She opened the door before they could knock. “I knew you wass coming,” she intoned. Harriet looked startled, but Hamish grinned and said, “Phoned you from the bar, did they?”
“Come in,” she said rather huffily. They entered a low, dark parlour. Mrs. Bannerman ushered them into chairs and sat facing them.
She was in her thirties, guessed Hamish, and was wearing what looked like a 1960s Carnaby Street outfit: peasant blouse, flowered skirt, bare feet, and beads. Her hair was long and straggly and she had a thin, unhealthy- looking face and small black eyes. He saw with surprise that her neck was dirty. It was not often one saw a dirty neck these days.
She leaned forward and looked into Hamish’s eyes. “Well, Hamish Macbeth,” she crooned, “and what haff you to say tome?”
Harriet started thinking the woman really had psychic powers, but Hamish glanced at the phone in the corner of the room.

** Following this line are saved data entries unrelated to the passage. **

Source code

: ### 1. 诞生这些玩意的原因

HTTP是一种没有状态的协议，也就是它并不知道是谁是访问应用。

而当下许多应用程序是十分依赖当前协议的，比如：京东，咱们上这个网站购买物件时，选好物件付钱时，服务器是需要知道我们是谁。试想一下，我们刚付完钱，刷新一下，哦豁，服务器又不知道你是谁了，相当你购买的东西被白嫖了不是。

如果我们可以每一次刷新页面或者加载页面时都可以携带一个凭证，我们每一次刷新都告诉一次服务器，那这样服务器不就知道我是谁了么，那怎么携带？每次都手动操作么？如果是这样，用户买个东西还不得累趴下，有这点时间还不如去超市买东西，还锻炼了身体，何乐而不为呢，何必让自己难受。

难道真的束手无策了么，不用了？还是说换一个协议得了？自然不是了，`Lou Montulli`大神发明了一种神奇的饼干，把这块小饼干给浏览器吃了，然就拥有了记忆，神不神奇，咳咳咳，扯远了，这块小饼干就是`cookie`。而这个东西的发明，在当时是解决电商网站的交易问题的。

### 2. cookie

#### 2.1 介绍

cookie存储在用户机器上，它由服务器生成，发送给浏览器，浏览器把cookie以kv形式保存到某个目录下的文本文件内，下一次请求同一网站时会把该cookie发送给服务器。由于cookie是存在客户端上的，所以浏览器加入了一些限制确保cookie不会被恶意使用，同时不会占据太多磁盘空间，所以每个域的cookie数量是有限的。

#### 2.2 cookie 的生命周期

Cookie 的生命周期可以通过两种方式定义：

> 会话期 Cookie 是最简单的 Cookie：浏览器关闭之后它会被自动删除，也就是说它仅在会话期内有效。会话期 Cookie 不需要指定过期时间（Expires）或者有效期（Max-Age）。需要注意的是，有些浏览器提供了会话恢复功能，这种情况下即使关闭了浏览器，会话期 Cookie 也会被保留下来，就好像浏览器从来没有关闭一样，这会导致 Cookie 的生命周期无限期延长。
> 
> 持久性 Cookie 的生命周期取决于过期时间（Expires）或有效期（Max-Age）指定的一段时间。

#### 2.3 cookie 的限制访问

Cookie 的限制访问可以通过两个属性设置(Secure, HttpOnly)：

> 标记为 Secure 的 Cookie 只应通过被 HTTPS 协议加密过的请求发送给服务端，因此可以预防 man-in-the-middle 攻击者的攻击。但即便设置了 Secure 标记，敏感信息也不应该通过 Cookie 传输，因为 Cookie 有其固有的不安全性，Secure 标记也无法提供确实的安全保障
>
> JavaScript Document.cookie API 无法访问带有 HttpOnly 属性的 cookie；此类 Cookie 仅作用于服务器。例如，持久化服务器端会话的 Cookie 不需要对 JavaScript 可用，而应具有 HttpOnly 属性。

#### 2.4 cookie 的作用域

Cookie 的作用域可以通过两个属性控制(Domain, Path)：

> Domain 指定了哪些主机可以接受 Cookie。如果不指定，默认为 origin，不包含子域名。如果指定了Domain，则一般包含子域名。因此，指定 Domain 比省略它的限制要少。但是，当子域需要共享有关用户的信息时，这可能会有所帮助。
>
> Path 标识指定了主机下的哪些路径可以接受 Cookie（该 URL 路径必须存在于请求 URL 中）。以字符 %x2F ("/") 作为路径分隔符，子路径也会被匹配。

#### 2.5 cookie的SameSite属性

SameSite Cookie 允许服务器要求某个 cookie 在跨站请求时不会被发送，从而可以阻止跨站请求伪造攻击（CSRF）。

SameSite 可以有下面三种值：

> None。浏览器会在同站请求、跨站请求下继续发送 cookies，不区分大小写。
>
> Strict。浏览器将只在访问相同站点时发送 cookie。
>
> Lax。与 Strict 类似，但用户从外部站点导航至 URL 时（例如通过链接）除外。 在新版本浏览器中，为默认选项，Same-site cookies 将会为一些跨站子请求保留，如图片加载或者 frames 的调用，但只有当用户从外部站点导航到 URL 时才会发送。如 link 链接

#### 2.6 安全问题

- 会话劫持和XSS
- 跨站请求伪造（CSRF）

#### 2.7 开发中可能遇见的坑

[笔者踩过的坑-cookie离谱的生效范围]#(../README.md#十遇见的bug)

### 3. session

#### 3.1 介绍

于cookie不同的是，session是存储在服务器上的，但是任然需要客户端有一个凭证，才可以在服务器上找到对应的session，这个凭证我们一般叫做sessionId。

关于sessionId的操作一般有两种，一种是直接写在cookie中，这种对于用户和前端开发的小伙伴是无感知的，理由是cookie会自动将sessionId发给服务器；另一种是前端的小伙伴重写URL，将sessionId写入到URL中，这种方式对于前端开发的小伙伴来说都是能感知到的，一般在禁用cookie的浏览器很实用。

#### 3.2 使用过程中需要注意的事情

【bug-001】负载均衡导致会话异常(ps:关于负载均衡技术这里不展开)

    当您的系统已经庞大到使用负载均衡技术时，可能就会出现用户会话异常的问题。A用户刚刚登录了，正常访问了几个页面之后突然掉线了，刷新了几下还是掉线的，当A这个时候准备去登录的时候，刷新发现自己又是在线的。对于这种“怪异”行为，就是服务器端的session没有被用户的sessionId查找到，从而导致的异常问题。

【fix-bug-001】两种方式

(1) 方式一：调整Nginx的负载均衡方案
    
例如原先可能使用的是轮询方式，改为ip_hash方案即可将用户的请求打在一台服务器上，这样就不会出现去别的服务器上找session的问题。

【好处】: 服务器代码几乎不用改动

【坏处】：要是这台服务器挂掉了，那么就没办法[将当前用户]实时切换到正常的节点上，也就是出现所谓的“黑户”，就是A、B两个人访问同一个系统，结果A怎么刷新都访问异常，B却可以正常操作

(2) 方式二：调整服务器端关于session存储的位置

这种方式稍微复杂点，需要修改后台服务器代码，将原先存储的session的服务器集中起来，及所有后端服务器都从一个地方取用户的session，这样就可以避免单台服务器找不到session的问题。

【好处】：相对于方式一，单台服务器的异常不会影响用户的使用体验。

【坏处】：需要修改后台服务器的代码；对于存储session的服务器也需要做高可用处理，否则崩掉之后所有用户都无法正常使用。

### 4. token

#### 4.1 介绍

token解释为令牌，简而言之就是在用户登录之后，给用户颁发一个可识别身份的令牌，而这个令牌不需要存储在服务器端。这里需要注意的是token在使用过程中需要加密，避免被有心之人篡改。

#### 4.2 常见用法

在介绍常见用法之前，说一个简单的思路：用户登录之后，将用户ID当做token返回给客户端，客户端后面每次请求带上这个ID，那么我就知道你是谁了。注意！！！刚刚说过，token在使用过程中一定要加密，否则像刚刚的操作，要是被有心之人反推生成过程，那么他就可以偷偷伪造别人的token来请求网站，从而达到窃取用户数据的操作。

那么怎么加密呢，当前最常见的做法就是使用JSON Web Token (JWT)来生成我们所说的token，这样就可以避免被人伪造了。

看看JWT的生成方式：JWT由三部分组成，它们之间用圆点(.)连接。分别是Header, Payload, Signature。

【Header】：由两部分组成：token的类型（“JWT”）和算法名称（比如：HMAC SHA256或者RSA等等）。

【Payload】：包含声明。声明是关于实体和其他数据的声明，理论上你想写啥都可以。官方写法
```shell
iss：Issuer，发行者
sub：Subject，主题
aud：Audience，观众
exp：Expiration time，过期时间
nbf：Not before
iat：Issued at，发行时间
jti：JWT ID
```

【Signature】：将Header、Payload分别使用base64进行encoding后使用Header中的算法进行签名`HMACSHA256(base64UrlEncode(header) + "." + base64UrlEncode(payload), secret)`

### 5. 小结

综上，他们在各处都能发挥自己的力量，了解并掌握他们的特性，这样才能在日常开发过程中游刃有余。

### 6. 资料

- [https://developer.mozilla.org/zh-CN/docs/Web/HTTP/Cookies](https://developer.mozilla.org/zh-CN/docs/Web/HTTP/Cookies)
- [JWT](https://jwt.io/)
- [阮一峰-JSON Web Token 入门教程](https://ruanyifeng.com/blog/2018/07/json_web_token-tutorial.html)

His conversation with Sandy would have been overheard. Sandy had a loud voice. Sandy had probably dived into the bar after they left and the barman had phoned Mrs. Bannerman with the details.
“I am here on holiday,” said Hamish, “but I would still like to know why you told Mrs. Wetherby that someone was trying to kill her or going to kill her.”
“I saw death,” moaned Mrs. Bannerman, “right there at the bottom of the cup. I felt a great blackness come ower me.”
“I think you were put up to it, that’s what I think,” said Hamish, becoming tired of all this mumbo-jumbo, particularly as he sensed that Mrs. Bannerman was enjoying herself hugely. “And where is Mr. Bannerman?”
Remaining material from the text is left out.